4 See Caleron-Ortiz v. LaBoy-Alvarado , 300 F.3d 60 (1 st Cir. 2002) (“accepting as true all well-pleaded factual averments and indulging all reasonable inferences in the plaintiff’s favor” a motion to dismiss will be denied if recovery can be justified under any applicable legal theory). See also Whitinsville Plaza, Inc. v. Kotseas , 378 Mass. 85, 89 (1979); Nader v. Citron , 372 Mass. 96, 98 (1977).

5 South Kingstown School Committee v. Joanna S ., 2014 WL 197859, *11-12  (D.R.I. 2014). See also, e.g., School Bd. Of Lee County, Fla. v. M.M. ex rel. M.M. , 2009 WL 3182971 (11 th Cir. 2009) (because breach of Settlement Agreement claim relates to FAPE, claim must first be considered in an administrative due process hearing before it can be considered by court); H.C. v. Colton-Pierrepont Cent. School Dist . , 2009 WL 2144016 (2 nd Cir. 2009) (“due process hearing before an IHO [impartial hearing officer] was not the proper vehicle to enforce the settlement agreement” but IHO had responsibility to “consider the settlement agreement to the extent it might have been relevant to the issue before him, i.e., whether H.C.’s 2006-07 IEP provided her with a FAPE”); T.L. ex rel. G.L. v. Palm Springs Unified School Dist., 304 Fed.Appx. 548 (9 th Cir. 2008) (exhaustion of administrative due process required where claim is breach of settlement agreement regarding educational services under the IDEA); J.P. v.

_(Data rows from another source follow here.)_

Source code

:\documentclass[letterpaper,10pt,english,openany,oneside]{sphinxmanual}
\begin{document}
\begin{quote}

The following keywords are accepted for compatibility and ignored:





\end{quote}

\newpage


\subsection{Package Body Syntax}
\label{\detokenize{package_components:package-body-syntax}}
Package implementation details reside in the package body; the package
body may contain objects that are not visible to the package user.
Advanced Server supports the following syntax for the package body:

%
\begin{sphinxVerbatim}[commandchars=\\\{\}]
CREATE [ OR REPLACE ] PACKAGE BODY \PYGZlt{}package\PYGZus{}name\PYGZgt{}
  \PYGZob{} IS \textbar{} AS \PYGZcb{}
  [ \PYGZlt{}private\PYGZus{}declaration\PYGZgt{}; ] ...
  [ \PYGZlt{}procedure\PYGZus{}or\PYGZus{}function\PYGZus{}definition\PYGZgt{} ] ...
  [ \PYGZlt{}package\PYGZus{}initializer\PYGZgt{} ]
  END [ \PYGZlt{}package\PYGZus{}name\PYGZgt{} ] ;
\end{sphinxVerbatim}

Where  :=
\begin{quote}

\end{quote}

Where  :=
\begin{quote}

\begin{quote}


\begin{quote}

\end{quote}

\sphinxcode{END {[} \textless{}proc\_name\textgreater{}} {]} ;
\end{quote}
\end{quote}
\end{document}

Cherokee County Bd. of Educ. , 218 Fed.Appx. 911 (11 th Cir. 2007) (claims regarding alleged breach of contract involving special education issues must be addressed through administrative due process remedies prior to consideration by the court); Shawsheen Valley Regional Vocational Technical School Dist. School Committee v. Commonwealth of Mass. Bureau of Special Education Appeals , 367 F.Supp.2d 44, 55-56 (D.Mass. 2005) (court implicitly indicated appropriateness of Massachusetts BSEA hearing officer’s consideration of whether settlement agreement had been complied with for purposes of ruling on parent’s compensatory claim).

6 Wayland’s Motion to Dismiss, p. 5.

7 W.B. v. Matula , 67 F.3d 484, 498 (3 rd Cir. 1995).

8 Id. at 497.

9 See Id . (“ we will decline to enforce the agreement unless its execution was knowing and voluntary”). See also the federal and state definitions of “consent”, requiring that a parent be “fully informed of all information relevant to the activity for which consent is sought.” 34 CFR §300.9; 603 CMR28.02(4).

10 I also not that Wayland’s reading of the agreement would make little practical sense and would impact Parents and Student with harsh consequences that they likely would not have anticipated. When they signed the mediation agreement, Parents and Student had not yet visited the TEC School and apparently they knew little about it. From Parents’ perspective, they were essentially agreeing to participate in a referral process that was initiated by Wayland. Under these circumstances, it would be highly unlikely that Parents would agree to give up all of Student’s special education rights for three school years based only on the hope that they would find the TEC School to be an appropriate placement.